The RESPONSE campaign — sponsored by more than 60 partners, including the University Alliance for Refugees and At-Risk Migrants, Every Campus a Refuge, and the United Nations Refugee Agency — seeks to make colleges refugee students’ official sponsors, responsible not just for their educational needs but their financial, logistical, and social ones, too.
Feldblum said the partners’ efforts to increase the number of refugee students on American campuses were given a shot in the arm when the Biden administration in February called for a private sponsorship program that would allow businesses, community groups, religious organizations, and others to support immigrants in resettlement programs.
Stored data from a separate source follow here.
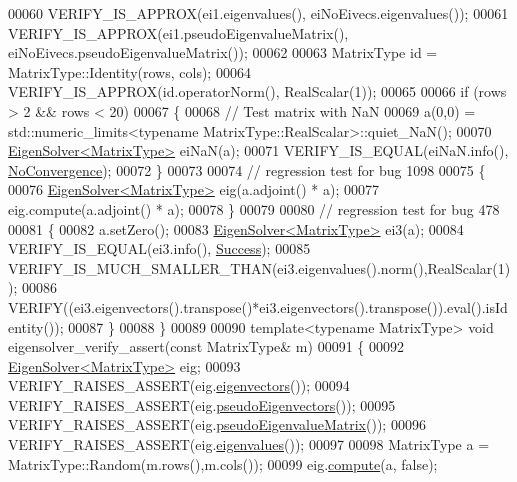 \begin{DoxyCode}
00060   VERIFY\_IS\_APPROX(ei1.eigenvalues(), eiNoEivecs.eigenvalues());
00061   VERIFY\_IS\_APPROX(ei1.pseudoEigenvalueMatrix(), eiNoEivecs.pseudoEigenvalueMatrix());
00062 
00063   MatrixType \textcolor{keywordtype}{id} = MatrixType::Identity(rows, cols);
00064   VERIFY\_IS\_APPROX(\textcolor{keywordtype}{id}.operatorNorm(), RealScalar(1));
00065 
00066   \textcolor{keywordflow}{if} (rows > 2 && rows < 20)
00067   \{
00068     \textcolor{comment}{// Test matrix with NaN}
00069     a(0,0) = std::numeric\_limits<typename MatrixType::RealScalar>::quiet\_NaN();
00070     \hyperlink{group___eigenvalues___module_class_eigen_1_1_eigen_solver}{EigenSolver<MatrixType>} eiNaN(a);
00071     VERIFY\_IS\_EQUAL(eiNaN.info(), \hyperlink{group__enums_gga85fad7b87587764e5cf6b513a9e0ee5eaba1c8763d1179778070f365ecc4157a8}{NoConvergence});
00072   \}
00073 
00074   \textcolor{comment}{// regression test for bug 1098}
00075   \{
00076     \hyperlink{group___eigenvalues___module_class_eigen_1_1_eigen_solver}{EigenSolver<MatrixType>} eig(a.adjoint() * a);
00077     eig.compute(a.adjoint() * a);
00078   \}
00079 
00080   \textcolor{comment}{// regression test for bug 478}
00081   \{
00082     a.setZero();
00083     \hyperlink{group___eigenvalues___module_class_eigen_1_1_eigen_solver}{EigenSolver<MatrixType>} ei3(a);
00084     VERIFY\_IS\_EQUAL(ei3.info(), \hyperlink{group__enums_gga85fad7b87587764e5cf6b513a9e0ee5ea52581b035f4b59c203b8ff999ef5fcea}{Success});
00085     VERIFY\_IS\_MUCH\_SMALLER\_THAN(ei3.eigenvalues().norm(),RealScalar(1));
00086     VERIFY((ei3.eigenvectors().transpose()*ei3.eigenvectors().transpose()).eval().isIdentity());
00087   \}
00088 \}
00089 
00090 \textcolor{keyword}{template}<\textcolor{keyword}{typename} MatrixType> \textcolor{keywordtype}{void} eigensolver\_verify\_assert(\textcolor{keyword}{const} MatrixType& m)
00091 \{
00092   \hyperlink{group___eigenvalues___module_class_eigen_1_1_eigen_solver}{EigenSolver<MatrixType>} eig;
00093   VERIFY\_RAISES\_ASSERT(eig.\hyperlink{group___eigenvalues___module_a66288022802172e3ee059283b26201d7}{eigenvectors}());
00094   VERIFY\_RAISES\_ASSERT(eig.\hyperlink{group___eigenvalues___module_a4e796226f06e1f7347cf03a38755a155}{pseudoEigenvectors}());
00095   VERIFY\_RAISES\_ASSERT(eig.\hyperlink{group___eigenvalues___module_a4979eafe0aeef06b19ada7fa5e19db17}{pseudoEigenvalueMatrix}());
00096   VERIFY\_RAISES\_ASSERT(eig.\hyperlink{group___eigenvalues___module_a114189009e42f5e03372a7a3dfa33b97}{eigenvalues}());
00097 
00098   MatrixType a = MatrixType::Random(m.rows(),m.cols());
00099   eig.\hyperlink{group___eigenvalues___module_a38d032b75b3e75640e3db42e7ab20c24}{compute}(a, \textcolor{keyword}{false});

\end{DoxyCode}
Other countries, such as Canada, already have similar sponsorship programs.
A new report from the coalition details recommendations for creating the college-sponsorship program, addressing academic eligibility, partnerships with humanitarian organizations, and responsibilities of sponsoring institutions.
Feldblum told me the group’s work was guided by a few core principles:
Student voices should be key in creation of the program.
College sponsorships must be in addition and complementary to existing resettlement efforts.
And colleges have what Feldblum called a “moral and talent imperative” to aid refugee students. “When they can’t access college and university, it’s not only a loss for them, it’s a loss for all of us,” she said. “It’s part of the core mission of higher education, and we have an obligation as higher-ed leaders.”
It’s also important than the sponsorship program be accessible to and serve all refugees, she said. It’s a crisis unfolding on many fronts — even as the Afghanistan evacuations were happening, Haitian migrants were at American borders.
The Biden administration hopes to pilot a private-sponsorship program in 2022, and Feldblum is hopeful that the coalition’s work could position colleges as early participants.
During a briefing on college sponsorships last week, Sarah Cross, deputy assistant secretary of state for population, refugees, and migration, was enthusiastic about the idea: “We strongly believe that a university-sponsorship program has great potential to expand refugee access to higher education in the U.S. and to meaningfully leverage the involvement of U.S. college and university communities in the welcome and integration of refugee students.”
Still, challenges remain: The program will be expensive — covering students’ educational, travel, and personal costs — and will need funding to sustain it. The report also calls for an “implementing organization” to provide support and technical assistance to colleges and their partners.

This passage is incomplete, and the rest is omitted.